Fresh EU coronavirus recovery package has detractors up north

EU HEADS have agreed to set up a €540bn post-pandemic recovery fund, tied to the EU’s seven-year budget.

European Council president Charles Michel, who chaired the video meeting, had hoped to avoid a clash between northern and southern member states, but European Commission president Ursula von der Leyen said there had been some “constructive” disagreement.

Italian prime minister Giuseppe Conte told the group that the health crisis was also an economic and social one, with some countries facing political emergencies.

Germany, Sweden, The Netherlands and other northern European countries are pushing for loans, rather than financial transfers. Hard-hit Italy and Spain have asked EU partners — including richer northern countries — to show some solidarity. Not all 27 states, whose leaders met by video conference, are in full agreement with the detail of the plan, as Von der Leyen hinted.

The European Central Bank (ECB) is under pressure. Market forces place doubt on the institution’s ability to provide the amounts of cash required by struggling Eurozone member states, such as Italy and Spain.

ECB president Christine Lagarde seems unable to avoid a sharp increase in European bond spreads that take the 10-year German federal “bund” as the benchmark. Yield on Italian bonds broke the two percent barrier this week, pushing the spread to 2.6 percent. There are fears that markets could lose confidence should spreads continue to rise. Subgroups have coalesced within the ECB council that are undermining the institution’s ability to intervene with the necessary force.

The ECB is trying to avert a debt crisis of unprecedented size.
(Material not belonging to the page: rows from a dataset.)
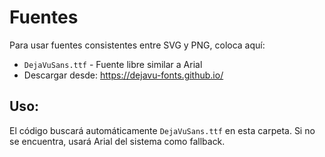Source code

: # Fuentes

Para usar fuentes consistentes entre SVG y PNG, coloca aquí:

- `DejaVuSans.ttf` - Fuente libre similar a Arial
- Descargar desde: https://dejavu-fonts.github.io/

## Uso:

El código buscará automáticamente `DejaVuSans.ttf` en esta carpeta.
Si no se encuentra, usará Arial del sistema como fallback.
German chancellor Angela Merkel and French president Emmanuel Macron backed Lagarde’s initial “whatever-it-takes” statement, but she faces opposition from within and without the EU, including from the US.

After the (comparatively light) stresses of the 2012 Greek financial crisis, there are fears that renewed pressure from the pandemic could force the euro to give out completely — especially if key Eurozone economies such as Italy and Spain fall into a more serious position.

It is understood the EU recovery plan will go ahead using money from capital markets and a €2tn proposal put together by EC officials.

The video summit was held as the death toll from the pandemic topped 108,000 throughout the European Economic Area and UK.

The support package is expected to be released to states from June.